Note that if you do this you will then need to write a daemon which monitors the Sentinel PUBSUB channel for the master switch event to update the LB -which you must configure to only talk to the current master (never try to talk to both). It is more work to do that but does make use of Sentinel transparent to the client - which only knows to talk to the LB IP/Port.
It all depends the level of Disaster Recovery you want to achieve, let's assume you have the following components independently of where they are hosted:
2 Sentinels
1 Master
1 Slave
1 Master 1+ Slaves
One host scenario
Host fails: You loose everything, bad replication scenario for most use cases.
Two host scenario
Host 1:
(Current elected) Master
1 Sentinel
Host 2:
Slave
1 Sentinel
It is true that in this scenario you can have the hosts fail one at a time which gives you some level of security. Just try to understand if by different server you mean physically different hosts. If these are just VMs on the same host, you do not get the same level of DR (Disaster Recovery).
Regarding your question:
I rather have the sentinels be in the same server as the master/slave to reduce latency.
Notice that Sentinels keep track of the current master and slaves, but the Redis clients do not connect to the Master VIA the Sentinels, they just get where the current master is via the Sentinels, e.g., in terms of reads and writes you're not looking into any considerable* latency gains.
Configuration provider.
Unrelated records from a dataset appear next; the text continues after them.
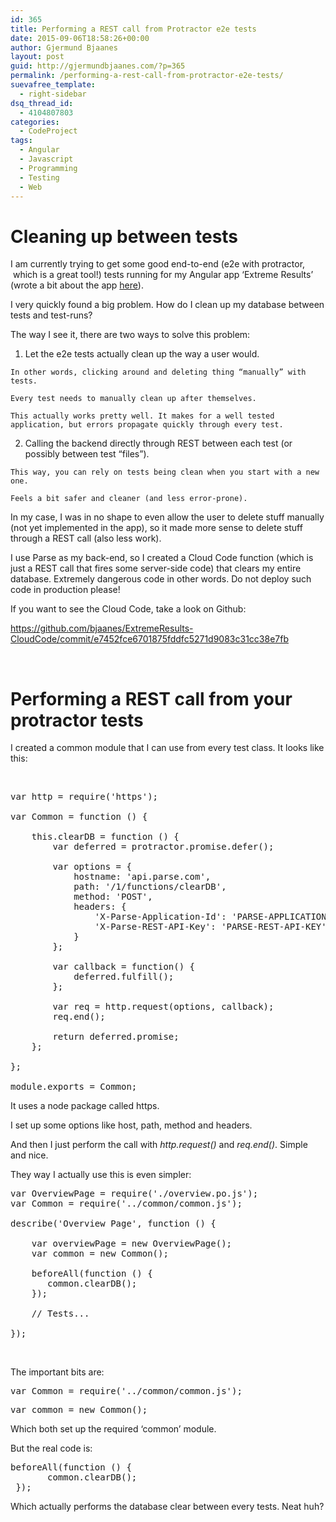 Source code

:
 ```yaml
---
id: 365
title: Performing a REST call from Protractor e2e tests
date: 2015-09-06T18:58:26+00:00
author: Gjermund Bjaanes
layout: post
guid: http://gjermundbjaanes.com/?p=365
permalink: /performing-a-rest-call-from-protractor-e2e-tests/
suevafree_template:
  - right-sidebar
dsq_thread_id:
  - 4104807803
categories:
  - CodeProject
tags:
  - Angular
  - Javascript
  - Programming
  - Testing
  - Web
---
```

# Cleaning up between tests

I am currently trying to get some good end-to-end (e2e with protractor,  which is a great tool!) tests running for my Angular app ‘Extreme Results’ (wrote a bit about the app <a href="http://gjermundbjaanes.com/learning-web-dev-series-part-5-extreme-results/" target="_blank">here</a>).

I very quickly found a big problem. How do I clean up my database between tests and test-runs?

The way I see it, there are two ways to solve this problem:

  1. Let the e2e tests actually clean up the way a user would.
  
    In other words, clicking around and deleting thing “manually” with tests.
  
    Every test needs to manually clean up after themselves.
  
    This actually works pretty well. It makes for a well tested application, but errors propagate quickly through every test.
  2. Calling the backend directly through REST between each test (or possibly between test “files”).
  
    This way, you can rely on tests being clean when you start with a new one.
  
    Feels a bit safer and cleaner (and less error-prone).

In my case, I was in no shape to even allow the user to delete stuff manually (not yet implemented in the app), so it made more sense to delete stuff through a REST call (also less work).

I use Parse as my back-end, so I created a Cloud Code function (which is just a REST call that fires some server-side code) that clears my entire database. Extremely dangerous code in other words. Do not deploy such code in production please!

If you want to see the Cloud Code, take a look on Github:
  
<a href="https://github.com/bjaanes/ExtremeResults-CloudCode/commit/e7452fce6701875fddfc5271d9083c31cc38e7fb" target="_blank">https://github.com/bjaanes/ExtremeResults-CloudCode/commit/e7452fce6701875fddfc5271d9083c31cc38e7fb</a>

&nbsp;

# Performing a REST call from your protractor tests

I created a common module that I can use from every test class. It looks like this:

&nbsp;

<pre class="lang:js decode:true">var http = require('https');

var Common = function () {

    this.clearDB = function () {
        var deferred = protractor.promise.defer();

        var options = {
            hostname: 'api.parse.com',
            path: '/1/functions/clearDB',
            method: 'POST',
            headers: {
                'X-Parse-Application-Id': 'PARSE-APPLICATION-ID',
                'X-Parse-REST-API-Key': 'PARSE-REST-API-KEY'
            }
        };

        var callback = function() {
            deferred.fulfill();
        };

        var req = http.request(options, callback);
        req.end();

        return deferred.promise;
    };

};

module.exports = Common;</pre>

It uses a node package called https.

I set up some options like host, path, method and headers.

And then I just perform the call with _http.request()_ and _req.end()_. Simple and nice.

They way I actually use this is even simpler:

<pre class="lang:js decode:true">var OverviewPage = require('./overview.po.js');
var Common = require('../common/common.js');

describe('Overview Page', function () {

    var overviewPage = new OverviewPage();
    var common = new Common();

    beforeAll(function () {
       common.clearDB();
    });

    // Tests...

});</pre>

&nbsp;

The important bits are:

<pre class="lang:js decode:true">var Common = require('../common/common.js');</pre>

<pre class="lang:js decode:true"><span class="pl-k">var</span> common <span class="pl-k">=</span> <span class="pl-k">new</span> <span class="pl-en">Common</span>();</pre>

Which both set up the required &#8216;common&#8217; module.

But the real code is:

<pre class="lang:js decode:true ">beforeAll(function () {
       common.clearDB();
 });
</pre>

Which actually performs the database clear between every tests. Neat huh?

&nbsp;

&nbsp;

<div class="addtoany_share_save_container addtoany_content_bottom">
  <div class="a2a_kit a2a_kit_size_32 addtoany_list a2a_target" id="wpa2a_43">
    <a class="a2a_button_facebook" href="http://www.addtoany.com/add_to/facebook?linkurl=http%3A%2F%2Fgjermundbjaanes.com%2Fperforming-a-rest-call-from-protractor-e2e-tests%2F&linkname=Performing%20a%20REST%20call%20from%20Protractor%20e2e%20tests" title="Facebook" rel="nofollow" target="_blank"></a><a class="a2a_button_twitter" href="http://www.addtoany.com/add_to/twitter?linkurl=http%3A%2F%2Fgjermundbjaanes.com%2Fperforming-a-rest-call-from-protractor-e2e-tests%2F&linkname=Performing%20a%20REST%20call%20from%20Protractor%20e2e%20tests" title="Twitter" rel="nofollow" target="_blank"></a><a class="a2a_button_google_plus" href="http://www.addtoany.com/add_to/google_plus?linkurl=http%3A%2F%2Fgjermundbjaanes.com%2Fperforming-a-rest-call-from-protractor-e2e-tests%2F&linkname=Performing%20a%20REST%20call%20from%20Protractor%20e2e%20tests" title="Google+" rel="nofollow" target="_blank"></a><a class="a2a_dd addtoany_share_save" href="https://www.addtoany.com/share"></a>
  </div>
</div>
Sentinel acts as a source of authority for clients service discovery: clients connect to Sentinels in order to ask for the address of the current Redis master responsible for a given service. If a failover occurs, Sentinels will report the new address.
(see: http://redis.io/topics/sentinel)
The way I see it the only gains you have in terms of latency are the heartbeats sent from the Master and Slaves to the sentinel. As long as you are not spreading your servers through the whole world that should be ok.
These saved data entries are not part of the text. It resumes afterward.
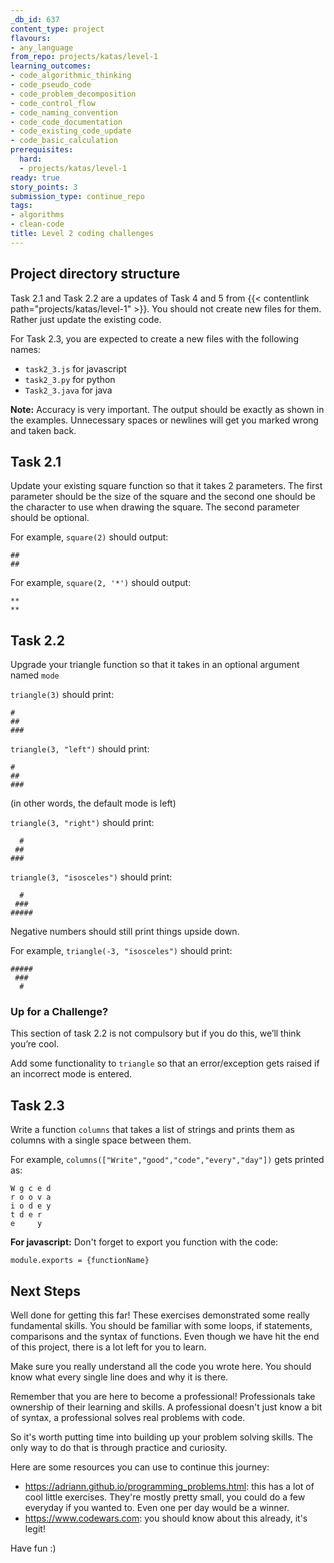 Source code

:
 ```yaml
---
_db_id: 637
content_type: project
flavours:
- any_language
from_repo: projects/katas/level-1
learning_outcomes:
- code_algorithmic_thinking
- code_pseudo_code
- code_problem_decomposition
- code_control_flow
- code_naming_convention
- code_code_documentation
- code_existing_code_update
- code_basic_calculation
prerequisites:
  hard:
  - projects/katas/level-1
ready: true
story_points: 3
submission_type: continue_repo
tags:
- algorithms
- clean-code
title: Level 2 coding challenges
---
```


## Project directory structure

Task 2.1 and Task 2.2 are a updates of Task 4 and 5 from {{< contentlink path="projects/katas/level-1" >}}. You should not create new files for them. Rather just update the existing code.

For Task 2.3, you are expected to create a new files with the following names:

- `task2_3.js` for javascript
- `task2_3.py` for python
- `Task2_3.java` for java

**Note:** Accuracy is very important. The output should be exactly as shown in the examples. Unnecessary spaces or newlines will get you marked wrong and taken back.

## Task 2.1

Update your existing square function so that it takes 2 parameters. The first parameter should be the size of the square and the second one should be the character to use when drawing the square. The second parameter should be optional.

For example, `square(2)` should output:

```
##
##
```

For example, `square(2, '*')` should output:

```
**
**
```

## Task 2.2

Upgrade your triangle function so that it takes in an optional argument named `mode`

`triangle(3)` should print:

```
#
##
###
```

`triangle(3, "left")` should print:

```
#
##
###
```

(in other words, the default mode is left)

`triangle(3, "right")` should print:

```
  #
 ##
###
```

`triangle(3, "isosceles")` should print:

```
  #
 ###
#####
```

Negative numbers should still print things upside down.

For example, `triangle(-3, "isosceles")` should print:

```
#####
 ###
  #
```

### Up for a Challenge?

This section of task 2.2 is not compulsory but if you do this, we’ll think you’re cool.

Add some functionality to `triangle` so that an error/exception gets raised if an incorrect mode is entered.

## Task 2.3

Write a function `columns` that takes a list of strings and prints them as columns with a single space between them.

For example, `columns(["Write","good","code","every","day"])` gets printed as:

```
W g c e d
r o o v a
i o d e y
t d e r
e     y
```

**For javascript:** Don't forget to export you function with the code:

```
module.exports = {functionName}
```

## Next Steps

Well done for getting this far! These exercises demonstrated some really fundamental skills. You should be familiar with some loops, if statements, comparisons and the syntax of functions. Even though we have hit the end of this project, there is a lot left for you to learn.

Make sure you really understand all the code you wrote here. You should know what every single line does and why it is there. 

Remember that you are here to become a professional! Professionals take ownership of their learning and skills. A professional doesn't just know a bit of syntax, a professional solves real problems with code. 

So it's worth putting time into building up your problem solving skills. The only way to do that is through practice and curiosity.

Here are some resources you can use to continue this journey:

- https://adriann.github.io/programming_problems.html: this has a lot of cool little exercises. They're mostly pretty small, you could do a few everyday if you wanted to. Even one per day would be a winner.
- https://www.codewars.com: you should know about this already, it's legit!

Have fun :)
It all depends on the use cases, but it seems you would do best to keep things as separate as possible if all other things are equal (costs, distance to clients, etc).
You can have sentinels on the same machine with master/slave, but the sentinels must be odd(3/5/7) in number. There should be atleast three sentinels and it is must to have a dedicated machine for atleast one sentinel.
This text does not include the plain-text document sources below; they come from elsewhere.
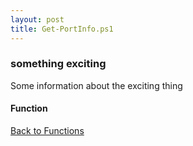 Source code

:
 ```yaml
---
layout: post
title: Get-PortInfo.ps1
---
```


### something exciting

Some information about the exciting thing

#### Function

<script async src="https://gist-it.appspot.com/github.com/BanterBoy/scripts-blog/blob/master/PowerShell/functions/Get-PortInfo.ps1"></script>

<a href="/menu/_pages/functions.html">Back to Functions</a>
If you have only two nodes, then in case of a split-brain (network disrupt) situation, the slave will be promoted to master. Both the master now will accept data from clients.However, when things come back to normal, one of the master will be demoted as a slave. That master will lose all of its data as it is a slave now and will replicate the data from current master.
check this for good a explanation of redis architectural desings and split-brain:
https://web.archive.org/web/20170527053749/http://www.yzuzun.com/2015/04/some-architectural-design-concepts-for-redis/
It's certainly not a recommended approach.
The Redis Sentinel docs explains the tradeoffs pretty well. Hope this helps.
https://redis.io/topics/sentinel#example-sentinel-deployments
We have a redis cluster with a master and a slave managed by three sentinel processes, and an additional remote slave, hosted in a different datacenter, for transparent failover and data preservation in the case that something bad happens to the master and slave machines.
It may happen that a transient error takes down the master redis process only, and in this situation we would like to see the slave process promoted to master, and the remote slave reslaved to it. However, it seems that sentinel could just as easily promote the remote slave to master, and we have not found any way to prevent this.
Is there any way to mark a particular slave machine as unpromotable, so that sentinel will not try to make it the master in the event of a failover?
Yes. In the slave's config file set the slave-priority setting to zero (the number not the word).